ナインアワーズは立地が違うプロジェクトが数多く続いています。こうした場合のアプローチはいかがですか。

 最初は東京・赤坂から始まって、竹橋へと続いています。プロジェクトが1個や2個のうちは「カプセルホテルとは、どういうものなのか」を考えました。実際、赤坂の設計をしてみると、すり鉢状の敷地で、その底辺りに立つことになり、いろいろなレイヤーがあるのが全部見えた。街にカプセルが接しているのは面白いなと。一からカプセルだけで秩序をつくって、それが新しいとか言わなくても、どこに行ってもその街の持っている力みたいなものと掛け合わせていくと、おのずと面白い建築ができると思い始めています。
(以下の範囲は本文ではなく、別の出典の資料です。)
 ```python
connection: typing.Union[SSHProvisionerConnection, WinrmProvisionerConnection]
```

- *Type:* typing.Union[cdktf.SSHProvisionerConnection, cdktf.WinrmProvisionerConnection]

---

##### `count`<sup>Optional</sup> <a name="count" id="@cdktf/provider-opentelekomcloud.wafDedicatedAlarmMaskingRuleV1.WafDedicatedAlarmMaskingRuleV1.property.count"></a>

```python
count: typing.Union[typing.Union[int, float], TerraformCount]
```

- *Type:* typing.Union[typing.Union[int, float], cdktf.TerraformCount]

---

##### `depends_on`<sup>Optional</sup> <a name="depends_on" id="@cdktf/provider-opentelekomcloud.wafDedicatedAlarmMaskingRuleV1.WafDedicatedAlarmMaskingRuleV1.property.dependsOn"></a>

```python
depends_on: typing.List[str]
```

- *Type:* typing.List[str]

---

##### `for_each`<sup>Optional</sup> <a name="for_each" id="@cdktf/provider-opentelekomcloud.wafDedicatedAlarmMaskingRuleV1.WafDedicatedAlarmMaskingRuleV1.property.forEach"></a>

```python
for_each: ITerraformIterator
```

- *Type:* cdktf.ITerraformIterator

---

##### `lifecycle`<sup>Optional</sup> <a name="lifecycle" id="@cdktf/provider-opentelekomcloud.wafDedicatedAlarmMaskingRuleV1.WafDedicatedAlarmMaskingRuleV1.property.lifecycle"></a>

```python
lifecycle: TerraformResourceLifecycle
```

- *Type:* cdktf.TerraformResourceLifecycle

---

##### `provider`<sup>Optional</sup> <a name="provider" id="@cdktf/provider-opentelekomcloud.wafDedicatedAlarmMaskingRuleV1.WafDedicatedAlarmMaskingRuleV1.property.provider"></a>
 最近は東京・麹町や名古屋市でもやっていますが、名古屋では名古屋城をヒントに金にしてみようとか(笑)、普通では考えないアイデアが巡ってきます。できるだけ何も考えずに敷地に行ってみて、そこにいろいろな要素を引き寄せるとしたら、どんなものを引き寄せるかを考えています。たいていの場合は敷地に行ったときに何となく案が浮かびます。